Your goal: What lines in the entries below contain the word "Timestamp"? Copy all of them.
** Excerpted records follows **
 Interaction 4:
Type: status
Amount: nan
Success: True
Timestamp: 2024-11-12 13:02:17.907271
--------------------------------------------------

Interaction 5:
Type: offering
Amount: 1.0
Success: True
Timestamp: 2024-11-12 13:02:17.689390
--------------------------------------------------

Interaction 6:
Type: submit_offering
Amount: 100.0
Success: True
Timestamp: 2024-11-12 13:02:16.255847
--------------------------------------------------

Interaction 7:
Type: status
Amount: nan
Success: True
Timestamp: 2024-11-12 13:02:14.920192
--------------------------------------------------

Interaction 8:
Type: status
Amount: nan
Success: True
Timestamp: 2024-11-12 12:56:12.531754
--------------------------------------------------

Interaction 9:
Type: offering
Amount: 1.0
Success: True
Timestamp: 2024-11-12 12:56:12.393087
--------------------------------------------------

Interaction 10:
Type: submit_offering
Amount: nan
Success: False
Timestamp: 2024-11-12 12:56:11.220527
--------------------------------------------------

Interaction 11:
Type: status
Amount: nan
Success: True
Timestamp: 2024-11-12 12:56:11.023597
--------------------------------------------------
** End of Excerpted records **
Response:
Timestamp: 2024-11-12 13:02:17.907271
Timestamp: 2024-11-12 13:02:17.689390
Timestamp: 2024-11-12 13:02:16.255847
Timestamp: 2024-11-12 13:02:14.920192
Timestamp: 2024-11-12 12:56:12.531754
Timestamp: 2024-11-12 12:56:12.393087
Timestamp: 2024-11-12 12:56:11.220527
Timestamp: 2024-11-12 12:56:11.023597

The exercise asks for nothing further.